FIDO Alliance publishes new spec to let users move passkeys across providers

(fidoalliance.org)
225 points Terretta | 5 comments | 15 Oct 24 12:18 UTC | HN request time: 0.005s | source
Show context
taeric ◴[16 Oct 24 20:25 UTC] No.41863484[source]
I'm super curious how this will ultimately work. As noted in another thread, secure enclaves aren't secure if they can be copied. Such that, if this is moving the passkey by copying it, I'm not at all clear on how that stays secure?
replies(4): >>41863618 #>>41866813 #>>41867580 #>>41894895 #
1. Scion9066 ◴[16 Oct 24 20:39 UTC] No.41863618[source]
Generally this spec is talking about the kind of passkeys that are stored in password managers, not the kinds used by hardware security keys. Those in a password manager have always been technically copyable somehow, there just wasn't a standard format or protocol for doing so.
replies(1): >>41863662 #
2. taeric ◴[16 Oct 24 20:43 UTC] No.41863662[source]
I knew that "passkey" had grown to refer to a set of different things. I can't say this upsets me, as it does sound like progress over the old status quo. Still, is confusing for those of us that bought in at the beginning.
replies(2): >>41864470 #>>41864840 #
3. lxgr ◴[16 Oct 24 22:26 UTC] No.41864470[source]
The terminology is definitely a mess, but I believe at least “passkey” has never referred to hardware authenticators. Those were usually called “security keys” or similar.
replies(1): >>41869566 #
4. mjs ◴[16 Oct 24 23:11 UTC] No.41864840[source]
The Yubico FAQ explains some of the history fairly well: https://www.yubico.com/blog/a-yubico-faq-about-passkeys/

In particular, they distinguish between "copyable" and "hardware-bound" passkeys. They're both passkeys, and can be used wherever passkeys are supported, but only the "hardware-bound" passkeys support attestation.

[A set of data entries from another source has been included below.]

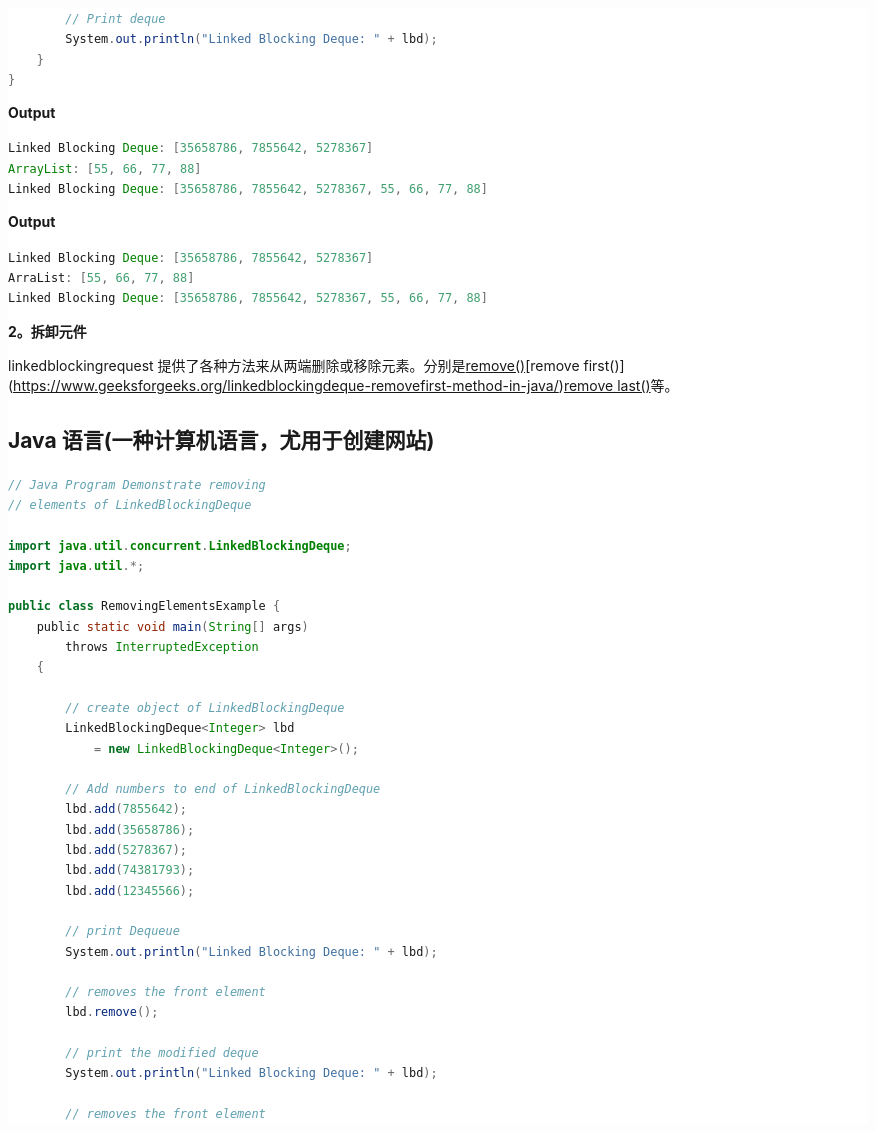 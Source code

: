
 ```java
        // Print deque
        System.out.println("Linked Blocking Deque: " + lbd);
    }
}
```

**Output**

```java
Linked Blocking Deque: [35658786, 7855642, 5278367]
ArrayList: [55, 66, 77, 88]
Linked Blocking Deque: [35658786, 7855642, 5278367, 55, 66, 77, 88]

```

**Output**

```java
Linked Blocking Deque: [35658786, 7855642, 5278367]
ArraList: [55, 66, 77, 88]
Linked Blocking Deque: [35658786, 7855642, 5278367, 55, 66, 77, 88]
```

**2。拆卸元件**

linkedblockingrequest 提供了各种方法来从两端删除或移除元素。分别是[remove()](https://www.geeksforgeeks.org/linkedblockingdeque-remove-method-in-java/#:~:text=The%20remove()%20method%20of,the%20Deque%20container%20is%20empty.&text=Parameters%3A%20This%20method%20does%20not%20accepts%20any%20parameter.)[remove first()](https://www.geeksforgeeks.org/linkedblockingdeque-removefirst-method-in-java/)[remove last()](https://www.geeksforgeeks.org/linkedblockingdeque-removelast-method-in-java/)等。

## Java 语言(一种计算机语言，尤用于创建网站)

```java
// Java Program Demonstrate removing
// elements of LinkedBlockingDeque

import java.util.concurrent.LinkedBlockingDeque;
import java.util.*;

public class RemovingElementsExample {
    public static void main(String[] args)
        throws InterruptedException
    {

        // create object of LinkedBlockingDeque
        LinkedBlockingDeque<Integer> lbd
            = new LinkedBlockingDeque<Integer>();

        // Add numbers to end of LinkedBlockingDeque
        lbd.add(7855642);
        lbd.add(35658786);
        lbd.add(5278367);
        lbd.add(74381793);
        lbd.add(12345566);

        // print Dequeue
        System.out.println("Linked Blocking Deque: " + lbd);

        // removes the front element
        lbd.remove();

        // print the modified deque
        System.out.println("Linked Blocking Deque: " + lbd);

        // removes the front element
```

5. vanburen ◴[17 Oct 24 13:39 UTC] No.41869566{3}[source]
Agree. Passkey should be reserved for credentials that can be synced or exported to different providers, as this is what is most analogous to a password from a user perspective.

There should be a different standardized term used for hardware bound keys. So users wont get confused.